*The task*: What you return should be each line of the data containing the string "else".

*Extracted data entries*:
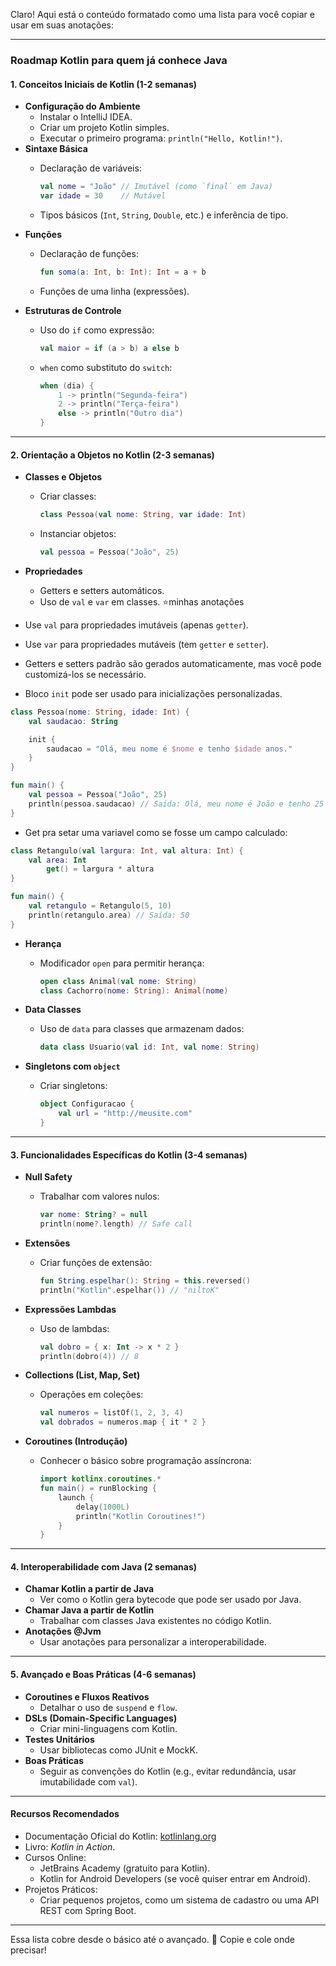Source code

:Claro! Aqui está o conteúdo formatado como uma lista para você copiar e usar em suas anotações:

---

### **Roadmap Kotlin para quem já conhece Java**

#### **1. Conceitos Iniciais de Kotlin (1-2 semanas)**

- **Configuração do Ambiente**
    - Instalar o IntelliJ IDEA.
    - Criar um projeto Kotlin simples.
    - Executar o primeiro programa: `println("Hello, Kotlin!")`.
- **Sintaxe Básica**
    - Declaração de variáveis:
        
        ```kotlin
        val nome = "João" // Imutável (como `final` em Java)
        var idade = 30    // Mutável
        ```
        
    - Tipos básicos (`Int`, `String`, `Double`, etc.) e inferência de tipo.
- **Funções**
    - Declaração de funções:
        
        ```kotlin
        fun soma(a: Int, b: Int): Int = a + b
        ```
        
    - Funções de uma linha (expressões).
- **Estruturas de Controle**
    - Uso do `if` como expressão:
        
        ```kotlin
        val maior = if (a > b) a else b
        ```
        
    - `when` como substituto do `switch`:
        
        ```kotlin
        when (dia) {
            1 -> println("Segunda-feira")
            2 -> println("Terça-feira")
            else -> println("Outro dia")
        }
        ```
        

---

#### **2. Orientação a Objetos no Kotlin (2-3 semanas)**

- **Classes e Objetos**
    - Criar classes:
        
        ```kotlin
        class Pessoa(val nome: String, var idade: Int)
        ```
        
    - Instanciar objetos:
        
        ```kotlin
        val pessoa = Pessoa("João", 25)
        ```
        
- **Propriedades**
    - Getters e setters automáticos.
    - Uso de `val` e `var` em classes.
⭐minhas anotações
- Use `val` para propriedades imutáveis (apenas `getter`).
- Use `var` para propriedades mutáveis (tem `getter` e `setter`).
- Getters e setters padrão são gerados automaticamente, mas você pode customizá-los se necessário.
- Bloco `init` pode ser usado para inicializações personalizadas.
```kotlin
class Pessoa(nome: String, idade: Int) {
    val saudacao: String

    init {
        saudacao = "Olá, meu nome é $nome e tenho $idade anos."
    }
}

fun main() {
    val pessoa = Pessoa("João", 25)
    println(pessoa.saudacao) // Saída: Olá, meu nome é João e tenho 25 anos.
}

```
 - Get pra setar uma variavel como se fosse um campo calculado:
```kotlin
class Retangulo(val largura: Int, val altura: Int) {
    val area: Int
        get() = largura * altura
}

fun main() {
    val retangulo = Retangulo(5, 10)
    println(retangulo.area) // Saída: 50
}

```

- **Herança**
    - Modificador `open` para permitir herança:
        
        ```kotlin
        open class Animal(val nome: String)
        class Cachorro(nome: String): Animal(nome)
        ```
        
- **Data Classes**
    - Uso de `data` para classes que armazenam dados:
        
        ```kotlin
        data class Usuario(val id: Int, val nome: String)
        ```
        
- **Singletons com `object`**
    - Criar singletons:
        
        ```kotlin
        object Configuracao {
            val url = "http://meusite.com"
        }
        ```
        

---

#### **3. Funcionalidades Específicas do Kotlin (3-4 semanas)**

- **Null Safety**
    - Trabalhar com valores nulos:
        
        ```kotlin
        var nome: String? = null
        println(nome?.length) // Safe call
        ```
        
- **Extensões**
    - Criar funções de extensão:
        
        ```kotlin
        fun String.espelhar(): String = this.reversed()
        println("Kotlin".espelhar()) // "niltoK"
        ```
        
- **Expressões Lambdas**
    - Uso de lambdas:
        
        ```kotlin
        val dobro = { x: Int -> x * 2 }
        println(dobro(4)) // 8
        ```
        
- **Collections (List, Map, Set)**
    - Operações em coleções:
        
        ```kotlin
        val numeros = listOf(1, 2, 3, 4)
        val dobrados = numeros.map { it * 2 }
        ```
        
- **Coroutines (Introdução)**
    - Conhecer o básico sobre programação assíncrona:
        
        ```kotlin
        import kotlinx.coroutines.*
        fun main() = runBlocking {
            launch {
                delay(1000L)
                println("Kotlin Coroutines!")
            }
        }
        ```
        

---

#### **4. Interoperabilidade com Java (2 semanas)**

- **Chamar Kotlin a partir de Java**
    - Ver como o Kotlin gera bytecode que pode ser usado por Java.
- **Chamar Java a partir de Kotlin**
    - Trabalhar com classes Java existentes no código Kotlin.
- **Anotações @Jvm**
    - Usar anotações para personalizar a interoperabilidade.

---

#### **5. Avançado e Boas Práticas (4-6 semanas)**

- **Coroutines e Fluxos Reativos**
    - Detalhar o uso de `suspend` e `flow`.
- **DSLs (Domain-Specific Languages)**
    - Criar mini-linguagens com Kotlin.
- **Testes Unitários**
    - Usar bibliotecas como JUnit e MockK.
- **Boas Práticas**
    - Seguir as convenções do Kotlin (e.g., evitar redundância, usar imutabilidade com `val`).

---

#### **Recursos Recomendados**

- Documentação Oficial do Kotlin: [kotlinlang.org](https://kotlinlang.org/docs/home.html)
- Livro: _Kotlin in Action_.
- Cursos Online:
    - JetBrains Academy (gratuito para Kotlin).
    - Kotlin for Android Developers (se você quiser entrar em Android).
- Projetos Práticos:
    - Criar pequenos projetos, como um sistema de cadastro ou uma API REST com Spring Boot.

---

Essa lista cobre desde o básico até o avançado. 🚀 Copie e cole onde precisar!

*Answer section*:
        val maior = if (a > b) a else b
            else -> println("Outro dia")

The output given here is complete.